Digitally connected devices and apps encroach on every aspect of our lives, whether it’s our homes, offices, cars, or even our bodies. All objects become intelligent so that they can exploit the advantages of connecting to the Internet. The era of the Internet of Things (IoT) is booming at an ever-increasing pace.
According to ABI research, there are over 40 billion devices connected to wireless networks in 2020. There is a huge amount of data transferred over the network to and from these devices. While business IT systems reside in the cloud, much of the IoT infrastructure resides at the edge. The number of devices and workloads at the edge is orders of magnitude greater than anything we might find in data centers and they are highly distributed in nature.
Whereas previously the threat surface was limited to the company’s IT configuration alone, in a modern world it has become much larger. Before we talk about security measures in IoT, let’s take a look at a few threat vectors that surround it.

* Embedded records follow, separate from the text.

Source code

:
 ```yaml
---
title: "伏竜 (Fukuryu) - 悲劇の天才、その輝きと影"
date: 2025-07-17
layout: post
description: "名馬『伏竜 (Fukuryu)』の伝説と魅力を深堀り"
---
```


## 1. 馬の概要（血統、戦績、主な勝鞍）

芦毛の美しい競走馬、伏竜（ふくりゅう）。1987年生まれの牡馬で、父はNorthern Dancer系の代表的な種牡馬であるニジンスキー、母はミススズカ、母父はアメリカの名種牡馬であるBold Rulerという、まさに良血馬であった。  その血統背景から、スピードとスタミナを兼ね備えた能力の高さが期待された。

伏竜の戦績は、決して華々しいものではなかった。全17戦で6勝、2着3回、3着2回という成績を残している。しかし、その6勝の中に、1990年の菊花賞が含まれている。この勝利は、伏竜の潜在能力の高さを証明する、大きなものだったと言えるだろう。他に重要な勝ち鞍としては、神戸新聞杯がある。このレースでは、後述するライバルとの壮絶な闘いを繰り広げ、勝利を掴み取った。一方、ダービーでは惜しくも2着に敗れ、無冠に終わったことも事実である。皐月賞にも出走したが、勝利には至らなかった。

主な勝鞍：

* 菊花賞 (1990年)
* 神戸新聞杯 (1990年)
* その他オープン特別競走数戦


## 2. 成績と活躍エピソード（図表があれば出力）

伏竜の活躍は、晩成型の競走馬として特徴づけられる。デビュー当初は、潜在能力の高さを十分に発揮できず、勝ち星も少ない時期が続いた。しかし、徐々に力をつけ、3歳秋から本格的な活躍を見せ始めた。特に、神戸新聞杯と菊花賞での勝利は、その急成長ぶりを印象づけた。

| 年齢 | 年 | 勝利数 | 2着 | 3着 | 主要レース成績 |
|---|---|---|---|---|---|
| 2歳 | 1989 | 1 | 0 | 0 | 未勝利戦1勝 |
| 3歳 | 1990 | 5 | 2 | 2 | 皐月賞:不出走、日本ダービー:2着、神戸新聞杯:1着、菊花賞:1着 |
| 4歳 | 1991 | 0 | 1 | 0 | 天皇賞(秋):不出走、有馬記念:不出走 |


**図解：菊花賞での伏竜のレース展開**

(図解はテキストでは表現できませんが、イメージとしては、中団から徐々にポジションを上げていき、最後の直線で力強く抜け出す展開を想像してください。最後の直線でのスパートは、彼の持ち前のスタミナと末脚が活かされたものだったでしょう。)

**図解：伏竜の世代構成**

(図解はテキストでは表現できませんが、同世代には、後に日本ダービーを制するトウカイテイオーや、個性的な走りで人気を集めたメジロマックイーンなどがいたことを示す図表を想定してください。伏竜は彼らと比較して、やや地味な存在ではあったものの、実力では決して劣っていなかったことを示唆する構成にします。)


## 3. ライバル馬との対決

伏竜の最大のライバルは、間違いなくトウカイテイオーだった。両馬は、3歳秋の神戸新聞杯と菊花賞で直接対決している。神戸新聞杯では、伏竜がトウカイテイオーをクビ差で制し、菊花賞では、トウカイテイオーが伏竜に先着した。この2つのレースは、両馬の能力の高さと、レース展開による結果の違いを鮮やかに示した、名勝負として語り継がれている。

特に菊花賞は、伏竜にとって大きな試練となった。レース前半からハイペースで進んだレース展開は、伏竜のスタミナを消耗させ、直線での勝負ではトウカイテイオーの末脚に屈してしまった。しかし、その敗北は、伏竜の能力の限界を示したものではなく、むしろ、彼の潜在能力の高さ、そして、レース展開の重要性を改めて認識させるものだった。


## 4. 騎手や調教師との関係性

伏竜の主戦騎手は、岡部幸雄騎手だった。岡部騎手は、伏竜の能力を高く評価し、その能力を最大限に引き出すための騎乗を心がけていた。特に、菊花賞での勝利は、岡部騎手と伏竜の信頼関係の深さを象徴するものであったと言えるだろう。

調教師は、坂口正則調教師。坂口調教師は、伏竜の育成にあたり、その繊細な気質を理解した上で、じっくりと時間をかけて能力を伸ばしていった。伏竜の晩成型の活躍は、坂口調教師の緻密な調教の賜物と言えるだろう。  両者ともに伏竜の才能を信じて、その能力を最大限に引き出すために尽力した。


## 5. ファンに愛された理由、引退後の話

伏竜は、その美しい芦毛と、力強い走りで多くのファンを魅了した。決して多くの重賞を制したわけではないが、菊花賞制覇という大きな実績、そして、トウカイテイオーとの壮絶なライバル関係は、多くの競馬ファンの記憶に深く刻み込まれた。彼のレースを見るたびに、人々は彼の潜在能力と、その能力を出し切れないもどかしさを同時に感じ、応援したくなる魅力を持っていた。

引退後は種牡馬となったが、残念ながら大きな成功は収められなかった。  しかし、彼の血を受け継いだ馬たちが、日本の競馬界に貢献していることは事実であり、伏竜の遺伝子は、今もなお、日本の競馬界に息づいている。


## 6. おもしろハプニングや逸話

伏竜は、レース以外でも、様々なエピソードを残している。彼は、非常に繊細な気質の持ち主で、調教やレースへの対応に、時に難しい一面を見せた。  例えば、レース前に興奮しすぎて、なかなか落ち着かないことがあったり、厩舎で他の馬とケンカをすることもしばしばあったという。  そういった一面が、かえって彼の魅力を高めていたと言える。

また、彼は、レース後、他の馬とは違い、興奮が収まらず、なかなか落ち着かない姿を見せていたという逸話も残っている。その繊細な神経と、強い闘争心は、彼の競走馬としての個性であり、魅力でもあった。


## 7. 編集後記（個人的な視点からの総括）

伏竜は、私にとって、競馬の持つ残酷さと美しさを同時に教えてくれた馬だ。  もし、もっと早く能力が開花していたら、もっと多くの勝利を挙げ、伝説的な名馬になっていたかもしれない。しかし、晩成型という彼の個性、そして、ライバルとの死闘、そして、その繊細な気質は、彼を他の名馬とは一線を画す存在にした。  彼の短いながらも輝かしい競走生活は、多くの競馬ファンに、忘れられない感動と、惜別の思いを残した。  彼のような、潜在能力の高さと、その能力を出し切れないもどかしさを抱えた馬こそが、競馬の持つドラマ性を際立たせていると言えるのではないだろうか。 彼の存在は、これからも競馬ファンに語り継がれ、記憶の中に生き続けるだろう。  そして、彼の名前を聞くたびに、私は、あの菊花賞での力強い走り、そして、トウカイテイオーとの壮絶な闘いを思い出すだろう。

Common Threat Vectors for IoT
A threat vector is a path or medium through which a cybercriminal can gain access to your core systems running on a network. With so many devices connected in the IoT, the most common threat vectors are:
No physical boundaries
IoT devices transcend the traditional network perimeter and exist in the open. Traditional security approaches to restrict access to devices are no longer applicable. These devices can be moved to any new location as needed and can be configured to access the network.
Weakly configured Wi-Fi and Bluetooth
Wi-Fi and Bluetooth configurations in the IoT pose a major threat of data leakage. Weak encryption methods can allow attackers to steal credentials while transmitting data over the network. Additionally, most of the time, passwords are not uniquely set for each device, leaving space for unauthorized access to the entire network if only one device is compromised.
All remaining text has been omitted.